Major League Baseball made a brief stop in Seattle with the arrival of the Seattle Pilots in 1969. The stop was brief and the franchise went to Milwaukee the following year. Trivia buffs are you ready? Name the only player to wear both the Pilots and Mariners uniforms! The answer is Diego Segui who pitched both for the 1969 Pilots and the 1977 Mariners. The latter year Segui’s final season in MLB

With the addition of Ichiro Suzuki, the 2001 Mariners were unbeatable during the regular season. Seattle ended with a regular-season record of 116-46 to equal the 1906 Chicago Cubs for most regular-season victories.

As good as were the 2001 Mariners, the team struggled to get past the Indians to open the playoffs by taking the best-of-five game series, three games to two.

The Yankees were next! There the magical season ended for Seattle with the Yankees ousting the Mariners, four games to one.

The four seasons with the most victories in Mariners’ history? They were 2000-2003! The teams were 91-71 in 2000 followed by records of 116-46, 93-69, and 93-69.

As good as the Mariners were in 2002 and 2003, there were no playoff appearances.

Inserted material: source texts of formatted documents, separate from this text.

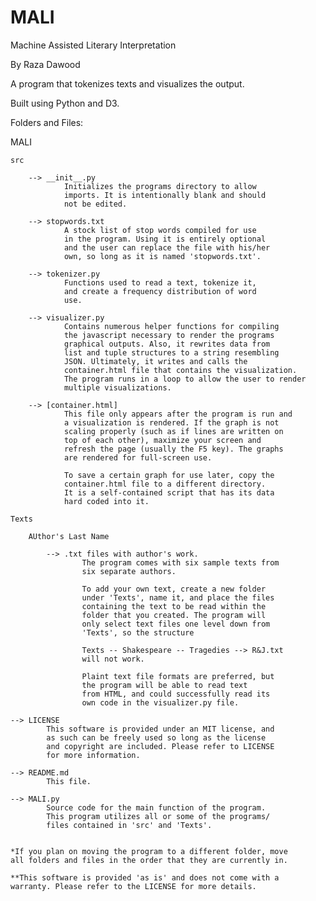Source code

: MALI
====


Machine Assisted Literary Interpretation

By Raza Dawood

A program that tokenizes texts and visualizes the output.

Built using Python and D3.


Folders and Files:

MALI

	src

		-->	__init__.py
				Initializes the programs directory to allow
				imports. It is intentionally blank and should
				not be edited.

		--> stopwords.txt 
				A stock list of stop words compiled for use
				in the program. Using it is entirely optional
				and the user can replace the file with his/her
				own, so long as it is named 'stopwords.txt'.

		--> tokenizer.py
				Functions used to read a text, tokenize it,
				and create a frequency distribution of word 
				use.

		--> visualizer.py
				Contains numerous helper functions for compiling
				the javascript necessary to render the programs
				graphical outputs. Also, it rewrites data from 
				list and tuple structures to a string resembling
				JSON. Ultimately, it writes and calls the 
				container.html file that contains the visualization.
				The program runs in a loop to allow the user to render
				multiple visualizations.

		--> [container.html]
				This file only appears after the program is run and
				a visualization is rendered. If the graph is not 
				scaling properly (such as if lines are written on
				top of each other), maximize your screen and 
				refresh the page (usually the F5 key). The graphs
				are rendered for full-screen use. 
				
				To save a certain graph for use later, copy the
				container.html file to a different directory. 
				It is a self-contained script that has its data
				hard coded into it. 

	Texts

		AUthor's Last Name

			--> .txt files with author's work.
					The program comes with six sample texts from
					six separate authors. 
					
					To add your own text, create a new folder
					under 'Texts', name it, and place the files
					containing the text to be read within the 
					folder that you created. The program will 
					only select text files one level down from 
					'Texts', so the structure
					
					Texts -- Shakespeare -- Tragedies --> R&J.txt
					will not work.

					Plaint text file formats are preferred, but 
					the program will be able to read text
					from HTML, and could successfully read its
					own code in the visualizer.py file. 

	--> LICENSE
			This software is provided under an MIT license, and
			as such can be freely used so long as the license 
			and copyright are included. Please refer to LICENSE
			for more information. 

	--> README.md
			This file.

	--> MALI.py
			Source code for the main function of the program.
			This program utilizes all or some of the programs/
			files contained in 'src' and 'Texts'.


	*If you plan on moving the program to a different folder, move
	all folders and files in the order that they are currently in.
	
	**This software is provided 'as is' and does not come with a
	warranty. Please refer to the LICENSE for more details. 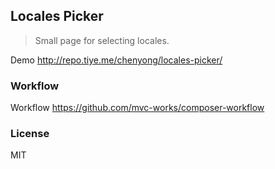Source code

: 
Locales Picker
----

> Small page for selecting locales.

Demo http://repo.tiye.me/chenyong/locales-picker/

### Workflow

Workflow https://github.com/mvc-works/composer-workflow

### License

MIT
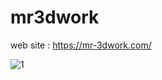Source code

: # mr3dwork

web site : https://mr-3dwork.com/

![1](https://github.com/MaviRuh13/mr3dwork/assets/61208397/c2f96d6d-8b41-4795-bc59-dad231838424)
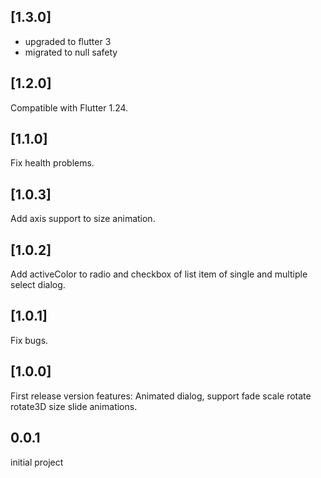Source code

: ## [1.3.0]
 * upgraded to flutter 3 
 * migrated to null safety


## [1.2.0]

Compatible with Flutter 1.24.

## [1.1.0]

Fix health problems.

## [1.0.3]

Add axis support to size animation.

## [1.0.2]

Add activeColor to radio and checkbox of list item of single and multiple select dialog.

## [1.0.1]

Fix bugs.

## [1.0.0]

First release version
features: Animated dialog, support fade scale rotate rotate3D size slide animations.

## 0.0.1

initial project
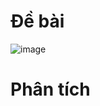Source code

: # Đề bài
![image](https://github.com/VanHoang110802/Competitive_Programming/assets/108053955/639ff8fa-ca2f-436c-9efc-ae16c4906022)

# Phân tích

Not wanting to be known as a ‘nattering nabob of negativism’ with regard to Mariners’ history, and with thanks to former vice president Spiro Agnew and speechwriter William Safire, the Seattle story has been a downer for some time.

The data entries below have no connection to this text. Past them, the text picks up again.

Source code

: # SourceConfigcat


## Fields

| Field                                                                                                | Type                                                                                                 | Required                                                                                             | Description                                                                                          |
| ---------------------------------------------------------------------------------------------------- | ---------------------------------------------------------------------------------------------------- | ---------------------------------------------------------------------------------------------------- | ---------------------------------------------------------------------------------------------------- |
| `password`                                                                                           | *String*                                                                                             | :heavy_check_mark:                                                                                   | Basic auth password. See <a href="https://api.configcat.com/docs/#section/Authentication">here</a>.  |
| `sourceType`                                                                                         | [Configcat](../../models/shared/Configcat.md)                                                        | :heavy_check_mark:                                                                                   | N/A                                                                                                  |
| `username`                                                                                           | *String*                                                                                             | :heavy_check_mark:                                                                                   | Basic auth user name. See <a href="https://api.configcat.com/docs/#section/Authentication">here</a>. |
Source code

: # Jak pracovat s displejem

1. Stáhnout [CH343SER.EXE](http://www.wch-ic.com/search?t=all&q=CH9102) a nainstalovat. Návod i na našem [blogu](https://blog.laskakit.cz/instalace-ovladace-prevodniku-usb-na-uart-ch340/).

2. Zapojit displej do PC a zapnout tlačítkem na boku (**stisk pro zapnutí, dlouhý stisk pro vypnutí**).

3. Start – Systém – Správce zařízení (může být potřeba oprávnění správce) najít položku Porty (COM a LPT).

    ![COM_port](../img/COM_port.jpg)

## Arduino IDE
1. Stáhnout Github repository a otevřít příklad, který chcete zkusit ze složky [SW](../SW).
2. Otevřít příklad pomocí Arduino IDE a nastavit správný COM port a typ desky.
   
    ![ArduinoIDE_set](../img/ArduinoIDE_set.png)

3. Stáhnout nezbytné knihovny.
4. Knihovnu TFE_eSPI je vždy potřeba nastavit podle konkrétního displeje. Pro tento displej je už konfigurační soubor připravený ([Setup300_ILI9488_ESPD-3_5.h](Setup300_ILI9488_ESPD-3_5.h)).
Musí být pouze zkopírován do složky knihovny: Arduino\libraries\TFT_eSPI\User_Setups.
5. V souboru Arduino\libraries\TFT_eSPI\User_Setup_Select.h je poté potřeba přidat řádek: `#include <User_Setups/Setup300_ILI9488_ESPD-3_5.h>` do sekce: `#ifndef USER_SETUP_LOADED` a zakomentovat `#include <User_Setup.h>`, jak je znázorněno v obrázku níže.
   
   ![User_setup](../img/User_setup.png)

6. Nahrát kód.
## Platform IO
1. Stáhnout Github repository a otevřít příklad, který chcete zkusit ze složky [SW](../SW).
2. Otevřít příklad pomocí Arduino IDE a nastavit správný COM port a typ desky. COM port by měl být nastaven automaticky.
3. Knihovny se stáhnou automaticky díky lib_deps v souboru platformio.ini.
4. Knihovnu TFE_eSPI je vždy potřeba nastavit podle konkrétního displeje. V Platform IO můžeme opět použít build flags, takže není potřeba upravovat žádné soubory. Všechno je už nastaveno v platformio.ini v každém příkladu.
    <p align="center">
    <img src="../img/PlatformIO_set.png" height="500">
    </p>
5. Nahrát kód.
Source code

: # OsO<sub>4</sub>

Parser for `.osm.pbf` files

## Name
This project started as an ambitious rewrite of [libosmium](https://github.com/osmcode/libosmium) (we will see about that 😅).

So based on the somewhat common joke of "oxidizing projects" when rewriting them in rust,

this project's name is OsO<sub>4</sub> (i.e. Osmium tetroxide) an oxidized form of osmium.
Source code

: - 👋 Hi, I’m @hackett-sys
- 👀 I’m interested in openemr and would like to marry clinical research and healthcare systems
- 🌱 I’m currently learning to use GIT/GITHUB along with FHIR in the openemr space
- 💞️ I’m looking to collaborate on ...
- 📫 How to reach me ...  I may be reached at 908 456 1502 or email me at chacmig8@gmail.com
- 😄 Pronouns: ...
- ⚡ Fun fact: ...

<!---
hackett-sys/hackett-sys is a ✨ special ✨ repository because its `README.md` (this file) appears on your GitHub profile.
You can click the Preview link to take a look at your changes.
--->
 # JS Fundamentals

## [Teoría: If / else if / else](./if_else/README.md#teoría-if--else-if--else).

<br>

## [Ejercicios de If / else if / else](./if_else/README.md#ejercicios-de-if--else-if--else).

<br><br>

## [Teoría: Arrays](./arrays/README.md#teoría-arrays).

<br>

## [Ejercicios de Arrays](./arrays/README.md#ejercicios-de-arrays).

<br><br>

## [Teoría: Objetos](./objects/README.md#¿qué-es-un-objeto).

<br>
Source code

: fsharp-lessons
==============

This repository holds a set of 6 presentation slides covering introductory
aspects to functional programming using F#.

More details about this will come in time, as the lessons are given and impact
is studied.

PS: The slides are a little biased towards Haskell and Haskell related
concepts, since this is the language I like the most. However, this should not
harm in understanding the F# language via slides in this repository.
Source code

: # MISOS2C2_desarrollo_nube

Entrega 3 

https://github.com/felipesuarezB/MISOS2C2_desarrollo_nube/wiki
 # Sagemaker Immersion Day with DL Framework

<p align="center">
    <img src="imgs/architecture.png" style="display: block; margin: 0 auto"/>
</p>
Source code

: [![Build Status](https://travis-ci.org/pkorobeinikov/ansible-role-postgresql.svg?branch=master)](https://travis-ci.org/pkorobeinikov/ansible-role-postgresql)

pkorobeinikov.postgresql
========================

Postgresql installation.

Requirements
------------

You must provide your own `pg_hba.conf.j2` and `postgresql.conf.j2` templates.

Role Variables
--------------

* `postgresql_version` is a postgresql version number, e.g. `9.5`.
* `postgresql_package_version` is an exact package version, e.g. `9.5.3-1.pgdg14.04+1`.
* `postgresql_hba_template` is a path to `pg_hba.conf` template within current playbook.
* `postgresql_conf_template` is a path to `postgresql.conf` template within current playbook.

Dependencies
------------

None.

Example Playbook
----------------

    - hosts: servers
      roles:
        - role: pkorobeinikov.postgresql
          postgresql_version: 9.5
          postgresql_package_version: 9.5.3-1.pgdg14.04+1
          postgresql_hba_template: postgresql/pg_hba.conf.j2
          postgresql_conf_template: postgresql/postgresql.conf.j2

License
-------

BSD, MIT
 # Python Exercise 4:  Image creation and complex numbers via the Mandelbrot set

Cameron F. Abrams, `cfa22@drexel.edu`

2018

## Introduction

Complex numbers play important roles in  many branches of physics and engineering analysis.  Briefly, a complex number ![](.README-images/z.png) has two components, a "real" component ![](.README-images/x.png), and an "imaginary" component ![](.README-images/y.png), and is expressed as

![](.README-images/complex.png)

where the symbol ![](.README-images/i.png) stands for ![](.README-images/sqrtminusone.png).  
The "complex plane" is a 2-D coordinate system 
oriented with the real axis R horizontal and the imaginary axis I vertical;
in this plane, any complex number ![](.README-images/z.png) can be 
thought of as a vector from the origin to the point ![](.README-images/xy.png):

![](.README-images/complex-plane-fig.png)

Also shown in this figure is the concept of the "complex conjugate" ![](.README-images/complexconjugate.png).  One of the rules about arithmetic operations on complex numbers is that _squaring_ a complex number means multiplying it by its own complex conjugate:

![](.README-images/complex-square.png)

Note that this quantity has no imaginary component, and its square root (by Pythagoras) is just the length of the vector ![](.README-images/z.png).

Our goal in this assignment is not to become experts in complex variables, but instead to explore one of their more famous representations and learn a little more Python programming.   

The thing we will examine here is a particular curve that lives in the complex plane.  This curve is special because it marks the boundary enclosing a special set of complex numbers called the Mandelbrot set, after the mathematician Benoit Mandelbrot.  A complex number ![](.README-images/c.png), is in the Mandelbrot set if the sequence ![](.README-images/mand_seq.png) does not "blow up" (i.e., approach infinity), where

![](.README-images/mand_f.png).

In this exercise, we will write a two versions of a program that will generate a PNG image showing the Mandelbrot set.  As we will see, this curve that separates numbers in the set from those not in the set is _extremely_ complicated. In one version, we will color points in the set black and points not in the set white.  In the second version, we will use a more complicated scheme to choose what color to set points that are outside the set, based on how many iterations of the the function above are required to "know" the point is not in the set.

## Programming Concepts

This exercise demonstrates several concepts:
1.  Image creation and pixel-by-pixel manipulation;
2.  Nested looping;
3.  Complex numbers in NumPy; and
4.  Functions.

Since the 2001 season, the Mariners have failed to reach postseason play in any form. No MLB, NBA, NFL, or NHL franchise has suffered a longer playoff drought than the Mariners. Seattle is the only Major League Baseball franchise never to have reached the World Series.

Since the great run in the early 2000s, the Mariners twice have lost more than 100 games in a season. That low water mark for Seattle was in both 2008 and 2010 when the Mariners ended regular seasons with 61-101 records.

• Now in their 44th year of existence, the Mariners took two of three games from the White Sox last weekend at Guaranteed Rate Field in Chicago. They entered this week with a 41-38 record as the season nears the midway point. If the Mariners are to make it to the playoffs, they will have to produce victories to overtake the Houston Astros and Oakland A’s in the AL West. Iff the Mariners have designs on a wild-card berth this season, it will take significant runs of victories.

The White Sox, who edged the Mariners, 7-5, Sunday to avoid being swept by Seattle in their three-game series, seek to recover from the recent downturn.

Several weeks back the Sox had the best record in the MLB. Seven defeats in nine games through Sunday, proved to be a reality check for the Sox. With the all-star game July 13, the White Sox have an opportunity to get healthy in 13 games against Minnesota, Detroit, and Baltimore prior to the all-star break.